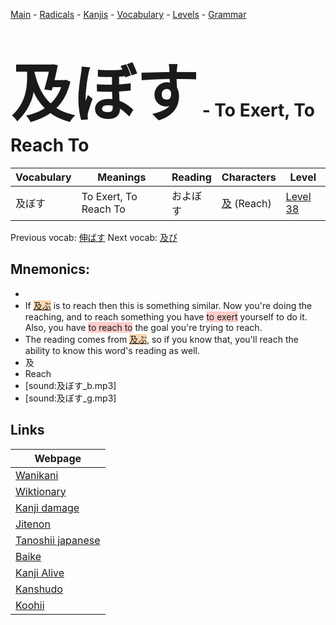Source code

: <style> bigfont {font-size: 100px}</style>
[Main](../README.md) -
[Radicals](../radicals.md) -
[Kanjis](../kanjis.md) -
[Vocabulary](../vocabulary.md) -
[Levels](../levels.md) -
[Grammar](../grammar.md)
# <bigfont> 及ぼす</bigfont> - To Exert, To Reach To 

| Vocabulary | Meanings | Reading | Characters | Level |
| --- | --- | --- | --- | --- |
| 及ぼす | To Exert, To Reach To | およぼす |  [及](../kanjis/及.md) (Reach) | [Level 38](../levels/wk_level38.md) |

Previous vocab: [伸ばす](伸ばす.md) Next vocab: [及び](及び.md) 

## Mnemonics:

* 
* If <span style="background-color:#fed8b1"> [及ぶ](https://jisho.org/search/及ぶ)</span> is to reach then this is something similar. Now you're doing the reaching, and to reach something you have <span style="background-color:#ffcccb"> to exert</span> yourself to do it. Also, you have <span style="background-color:#ffcccb"> to reach to</span> the goal you're trying to reach.
* The reading comes from <span style="background-color:#fed8b1"> [及ぶ](https://jisho.org/search/及ぶ)</span>, so if you know that, you'll reach the ability to know this word's reading as well.
* 及
* Reach
* [sound:及ぼす_b.mp3]
* [sound:及ぼす_g.mp3]


## Links 

| Webpage |
| --- |
| [Wanikani          ](https://www.wanikani.com/kanji/及ぼす) |
| [Wiktionary        ](https://en.wiktionary.org/wiki/及ぼす) |
| [Kanji damage      ](http://www.kanjidamage.com/kanji/search?utf8=✓&q=及ぼす) |
| [Jitenon           ](https://jitenon.com/kanji/及ぼす) |
| [Tanoshii japanese ](https://www.tanoshiijapanese.com/dictionary/kanji.cfm?k=及ぼす) |
| [Baike             ](https://baike.baidu.com/item/及ぼす) |
| [Kanji Alive       ](https://app.kanjialive.com/及ぼす) |
| [Kanshudo          ](https://www.kanshudo.com/searchmn?q=及ぼす) |
| [Koohii            ](https://kanji.koohii.com/study/kanji/及ぼす) |
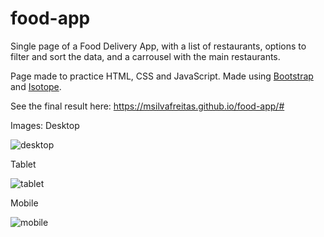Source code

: # food-app

Single page of a Food Delivery App, with a list of restaurants, options to filter and sort the data, and a carrousel with the main restaurants.

Page made to practice HTML, CSS and JavaScript. Made using [Bootstrap](https://getbootstrap.com) and [Isotope](https://isotope.metafizzy.co/).

See the final result here: https://msilvafreitas.github.io/food-app/#

Images:
Desktop


![desktop](https://user-images.githubusercontent.com/108239154/177439444-4fe4c76c-78f0-423a-9a67-4930c2a6dc42.png)

Tablet

![tablet](https://user-images.githubusercontent.com/108239154/177439450-e3b3a7f9-bc8f-4d7c-b701-24b4980bd326.png)

Mobile

![mobile](https://user-images.githubusercontent.com/108239154/177439453-edbc5d4c-3152-4a07-b979-89f8155df902.png)
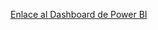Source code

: [Enlace al Dashboard de Power BI](https://drive.google.com/file/d/15EyqR1zQt1xHeordnT4TxJtTmgfmNtTX/view?usp=sharing)
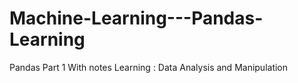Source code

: # Machine-Learning---Pandas-Learning
Pandas Part 1 With notes Learning : Data Analysis and Manipulation
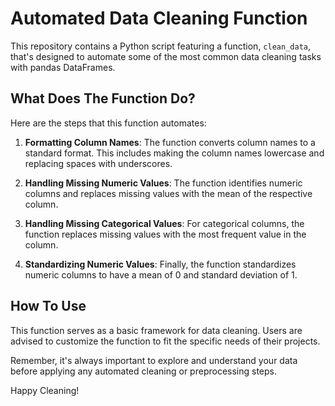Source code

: # Automated Data Cleaning Function

This repository contains a Python script featuring a function, `clean_data`, that's designed to automate some of the most common data cleaning tasks with pandas DataFrames.

## What Does The Function Do?

Here are the steps that this function automates:

1. **Formatting Column Names**: The function converts column names to a standard format. This includes making the column names lowercase and replacing spaces with underscores.

2. **Handling Missing Numeric Values**: The function identifies numeric columns and replaces missing values with the mean of the respective column.

3. **Handling Missing Categorical Values**: For categorical columns, the function replaces missing values with the most frequent value in the column.

4. **Standardizing Numeric Values**: Finally, the function standardizes numeric columns to have a mean of 0 and standard deviation of 1.

## How To Use

This function serves as a basic framework for data cleaning. Users are advised to customize the function to fit the specific needs of their projects. 

Remember, it's always important to explore and understand your data before applying any automated cleaning or preprocessing steps. 

Happy Cleaning!
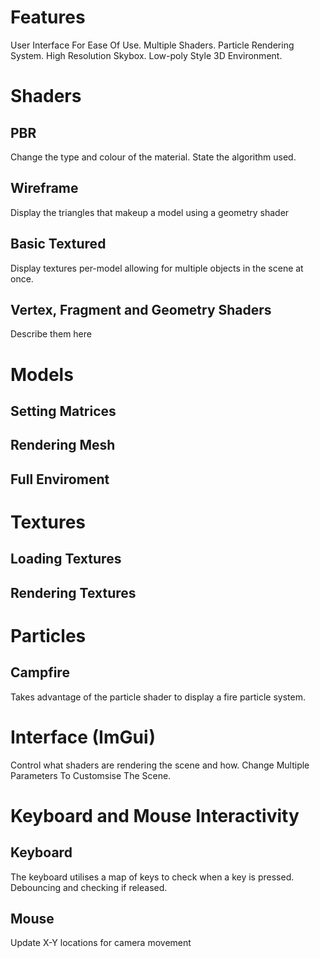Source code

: # Features
User Interface For Ease Of Use. 
Multiple Shaders. 
Particle Rendering System. 
High Resolution Skybox. 
Low-poly Style 3D Environment. 

# Shaders
## PBR
Change the type and colour of the material. 
State the algorithm used. 
## Wireframe
Display the triangles that makeup a model using a geometry shader
## Basic Textured
Display textures per-model allowing for multiple objects in the scene at once.

## Vertex, Fragment and Geometry Shaders
Describe them here

# Models
## Setting Matrices
## Rendering Mesh
## Full Enviroment

# Textures
## Loading Textures
## Rendering Textures

# Particles
## Campfire
Takes advantage of the particle shader to display a fire particle system. 

# Interface (ImGui)
Control what shaders are rendering the scene and how. 
Change Multiple Parameters To Customsise The Scene.


# Keyboard and Mouse Interactivity
## Keyboard
The keyboard utilises a map of keys to check when a key is pressed. 
Debouncing and checking if released. 
## Mouse
Update X-Y locations for camera movement

# 










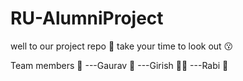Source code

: # RU-AlumniProject

well to our project repo 🤞
take your time to look out 😗

Team members 🫡
---Gaurav 🧠
---Girish 😶‍🌫️
---Rabi 🤡
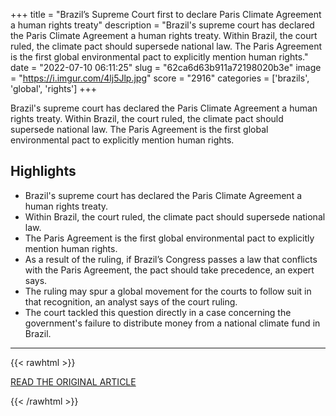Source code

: +++
title = "Brazil’s Supreme Court first to declare Paris Climate Agreement a human rights treaty"
description = "Brazil's supreme court has declared the Paris Climate Agreement a human rights treaty. Within Brazil, the court ruled, the climate pact should supersede national law. The Paris Agreement is the first global environmental pact to explicitly mention human rights."
date = "2022-07-10 06:11:25"
slug = "62ca6d63b911a72198020b3e"
image = "https://i.imgur.com/4lj5Jlp.jpg"
score = "2916"
categories = ['brazils', 'global', 'rights']
+++

Brazil's supreme court has declared the Paris Climate Agreement a human rights treaty. Within Brazil, the court ruled, the climate pact should supersede national law. The Paris Agreement is the first global environmental pact to explicitly mention human rights.

## Highlights

- Brazil's supreme court has declared the Paris Climate Agreement a human rights treaty.
- Within Brazil, the court ruled, the climate pact should supersede national law.
- The Paris Agreement is the first global environmental pact to explicitly mention human rights.
- As a result of the ruling, if Brazil’s Congress passes a law that conflicts with the Paris Agreement, the pact should take precedence, an expert says.
- The ruling may spur a global movement for the courts to follow suit in that recognition, an analyst says of the court ruling.
- The court tackled this question directly in a case concerning the government's failure to distribute money from a national climate fund in Brazil.

---

{{< rawhtml >}}
  <p class="article-category">
    <a target="_blank" href="https://e360.yale.edu/digest/paris-agreement-human-rights-treaty-brazil">READ THE ORIGINAL ARTICLE</a>
  </p>
{{< /rawhtml >}}
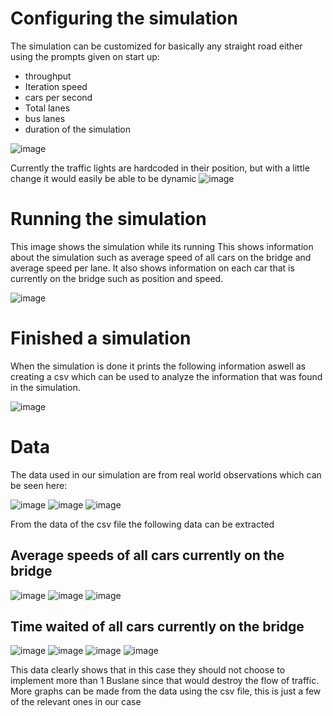 #


# Configuring the simulation



The simulation can be customized for basically any straight road either using the prompts given on start up:
  * throughput
  * Iteration speed
  * cars per second
  * Total lanes
  * bus lanes
  * duration of the simulation
  
 ![image](https://user-images.githubusercontent.com/47646799/221696206-e1057bc8-65c9-443e-8bfd-4135ef87b0c4.png)
 
Currently the traffic lights are hardcoded in their position, but with a little change it would easily be able to be dynamic
![image](https://user-images.githubusercontent.com/47646799/221696093-cd46e3cb-4ff5-4492-8a41-38a54908fcc7.png)

# Running the simulation

This image shows the simulation while its running
This shows information about the simulation such as average speed of all cars on the bridge and average speed per lane.
It also shows information on each car that is currently on the bridge such as position and speed.

![image](https://user-images.githubusercontent.com/47646799/221694284-03860efd-ad21-487f-9296-3a1014ce4ab8.png)

# Finished a simulation
When the simulation is done it prints the following information aswell as creating a csv which can be used to analyze the information that was found in the simulation.

![image](https://user-images.githubusercontent.com/47646799/221694982-1581d019-1bfa-4357-8d85-74a09934523e.png)

# Data
The data used in our simulation are from real world observations which can be seen here:

![image](https://user-images.githubusercontent.com/47646799/221696516-f95fcde7-4102-4907-9dd8-c2d250cbc180.png)
![image](https://user-images.githubusercontent.com/47646799/221696526-965173ae-8f71-4fd9-b569-0f44df717750.png)
![image](https://user-images.githubusercontent.com/47646799/221696537-cc6ff5d5-cc67-4876-a9eb-3aca3a61e43a.png)

From the data of the csv file the following data can be extracted

## Average speeds of all cars currently on the bridge

![image](https://user-images.githubusercontent.com/47646799/221695343-d16775b2-0ddf-4afc-982f-1b89d9979137.png)
![image](https://user-images.githubusercontent.com/47646799/221695351-413ce1f9-721d-4796-a4d4-a381dfb43f5e.png)
![image](https://user-images.githubusercontent.com/47646799/221695360-0b7c3772-8716-4e7f-baa1-9ee98ecd9dec.png)


## Time waited of all cars currently on the bridge
![image](https://user-images.githubusercontent.com/47646799/221695364-019f3935-d97b-4e8e-8a52-00ad94900a97.png)
![image](https://user-images.githubusercontent.com/47646799/221695374-b47182e4-dfac-41fd-9c6d-5c866914c49c.png)
![image](https://user-images.githubusercontent.com/47646799/221695385-5823bf5b-0ed4-41b0-90d2-5ab3cd74ed28.png)
![image](https://user-images.githubusercontent.com/47646799/221695449-5ee97146-d283-4e52-b429-7056693caa50.png)

This data clearly shows that in this case they should not choose to implement more than 1 Buslane since that would destroy the flow of traffic.
More graphs can be made from the data using the csv file, this is just a few of the relevant ones in our case

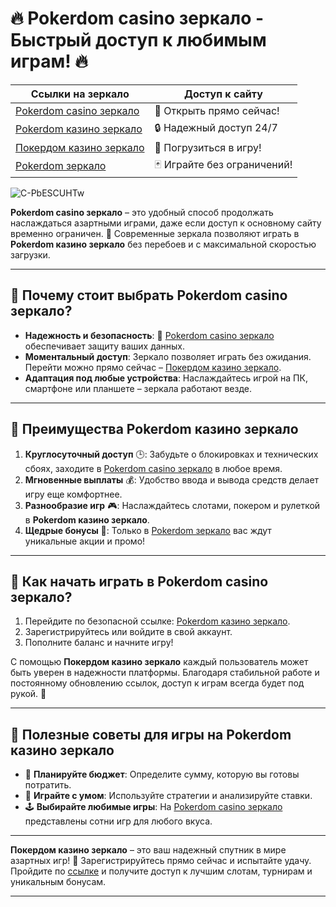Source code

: # 🔥 **Pokerdom casino зеркало - Быстрый доступ к любимым играм!** 🔥

| **Ссылки на зеркало**            | **Доступ к сайту**          |
|----------------------------------|-----------------------------|
| [Pokerdom casino зеркало](https://brandplay.link/Bxg7SC7H) | 🚀 Открыть прямо сейчас!     |
| [Pokerdom казино зеркало](https://brandplay.link/Bxg7SC7H) | 🔒 Надежный доступ 24/7     |
| [Покердом казино зеркало](https://brandplay.link/Bxg7SC7H) | 🎲 Погрузиться в игру!      |
| [Pokerdom зеркало](https://brandplay.link/Bxg7SC7H)        | 🃏 Играйте без ограничений! |

![C-PbESCUHTw](https://github.com/user-attachments/assets/3a45c60f-7eab-4c01-96c5-22834b4e6c45)

**Pokerdom casino зеркало** – это удобный способ продолжать наслаждаться азартными играми, даже если доступ к основному сайту временно ограничен. 🎰 Современные зеркала позволяют играть в **Pokerdom казино зеркало** без перебоев и с максимальной скоростью загрузки.

---

## 🌟 Почему стоит выбрать Pokerdom casino зеркало?

- **Надежность и безопасность**: 🎲 [Pokerdom casino зеркало](https://brandplay.link/Bxg7SC7H) обеспечивает защиту ваших данных.
- **Моментальный доступ**: Зеркало позволяет играть без ожидания. Перейти можно прямо сейчас – [Покердом казино зеркало](https://brandplay.link/Bxg7SC7H). 
- **Адаптация под любые устройства**: Наслаждайтесь игрой на ПК, смартфоне или планшете – зеркала работают везде.

---

## 🚀 Преимущества Pokerdom казино зеркало

1. **Круглосуточный доступ** 🕒: Забудьте о блокировках и технических сбоях, заходите в [Pokerdom casino зеркало](https://brandplay.link/Bxg7SC7H) в любое время.  
2. **Мгновенные выплаты** 💰: Удобство ввода и вывода средств делает игру еще комфортнее.  
3. **Разнообразие игр** 🎮: Наслаждайтесь слотами, покером и рулеткой в **Pokerdom казино зеркало**.  
4. **Щедрые бонусы** 🎁: Только в [Pokerdom зеркало](https://brandplay.link/Bxg7SC7H) вас ждут уникальные акции и промо!

---

## 🎰 Как начать играть в Pokerdom casino зеркало?

1. Перейдите по безопасной ссылке: [Pokerdom казино зеркало](https://brandplay.link/Bxg7SC7H).  
2. Зарегистрируйтесь или войдите в свой аккаунт.  
3. Пополните баланс и начните игру!  

С помощью **Покердом казино зеркало** каждый пользователь может быть уверен в надежности платформы. Благодаря стабильной работе и постоянному обновлению ссылок, доступ к играм всегда будет под рукой. 🌟

---

## 💎 Полезные советы для игры на Pokerdom казино зеркало

- 🎯 **Планируйте бюджет**: Определите сумму, которую вы готовы потратить.  
- 🧠 **Играйте с умом**: Используйте стратегии и анализируйте ставки.  
- 🕹️ **Выбирайте любимые игры**: На [Pokerdom casino зеркало](https://brandplay.link/Bxg7SC7H) представлены сотни игр для любого вкуса.

---

**Покердом казино зеркало** – это ваш надежный спутник в мире азартных игр! 🚀 Зарегистрируйтесь прямо сейчас и испытайте удачу. Пройдите по [ссылке](https://brandplay.link/Bxg7SC7H) и получите доступ к лучшим слотам, турнирам и уникальным бонусам.

---
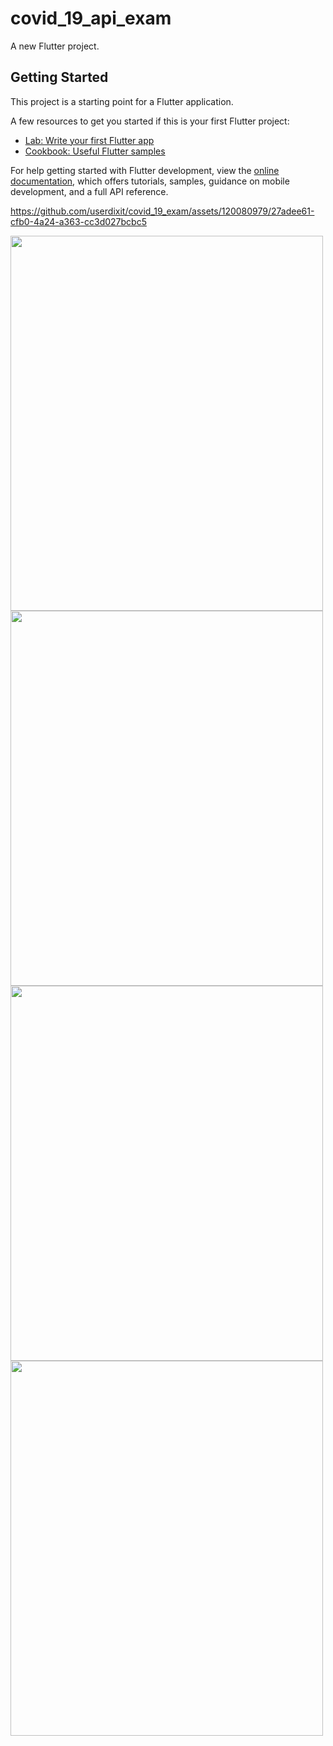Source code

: # covid_19_api_exam

A new Flutter project.

## Getting Started

This project is a starting point for a Flutter application.

A few resources to get you started if this is your first Flutter project:

- [Lab: Write your first Flutter app](https://docs.flutter.dev/get-started/codelab)
- [Cookbook: Useful Flutter samples](https://docs.flutter.dev/cookbook)

For help getting started with Flutter development, view the
[online documentation](https://docs.flutter.dev/), which offers tutorials,
samples, guidance on mobile development, and a full API reference.





https://github.com/userdixit/covid_19_exam/assets/120080979/27adee61-cfb0-4a24-a363-cc3d027bcbc5


<img src="https://github.com/userdixit/covid_19_exam/assets/120080979/298c8530-a302-4e7f-9262-c2948535a442" width="500" height="600">



<img src="https://github.com/userdixit/covid_19_exam/assets/120080979/a32b32cf-1ce5-4113-b077-77d14ebcd621" width="500" height="600">



<img src="https://github.com/userdixit/covid_19_exam/assets/120080979/7bbf39be-d619-4426-9d3b-91fb0b7de00e" width="500" height="600">

<img src="https://github.com/userdixit/covid_19_exam/assets/120080979/269bb7e3-9608-4db0-b688-2edb61e7aaed" width="500" height="600">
-*-
== The task ==
Write out the lines above from the one with "4. **Standardizing Numeric" through the one with "## Campfire", ends included, exactly; no picture goes in.

== Expected answer ==
4. **Standardizing Numeric Values**: Finally, the function standardizes numeric columns to have a mean of 0 and standard deviation of 1.

## How To Use

This function serves as a basic framework for data cleaning. Users are advised to customize the function to fit the specific needs of their projects. 

Remember, it's always important to explore and understand your data before applying any automated cleaning or preprocessing steps. 

Happy Cleaning!
Source code

: # Features
User Interface For Ease Of Use. 
Multiple Shaders. 
Particle Rendering System. 
High Resolution Skybox. 
Low-poly Style 3D Environment. 

# Shaders
## PBR
Change the type and colour of the material. 
State the algorithm used. 
## Wireframe
Display the triangles that makeup a model using a geometry shader
## Basic Textured
Display textures per-model allowing for multiple objects in the scene at once.

## Vertex, Fragment and Geometry Shaders
Describe them here

# Models
## Setting Matrices
## Rendering Mesh
## Full Enviroment

# Textures
## Loading Textures
## Rendering Textures

# Particles
## Campfire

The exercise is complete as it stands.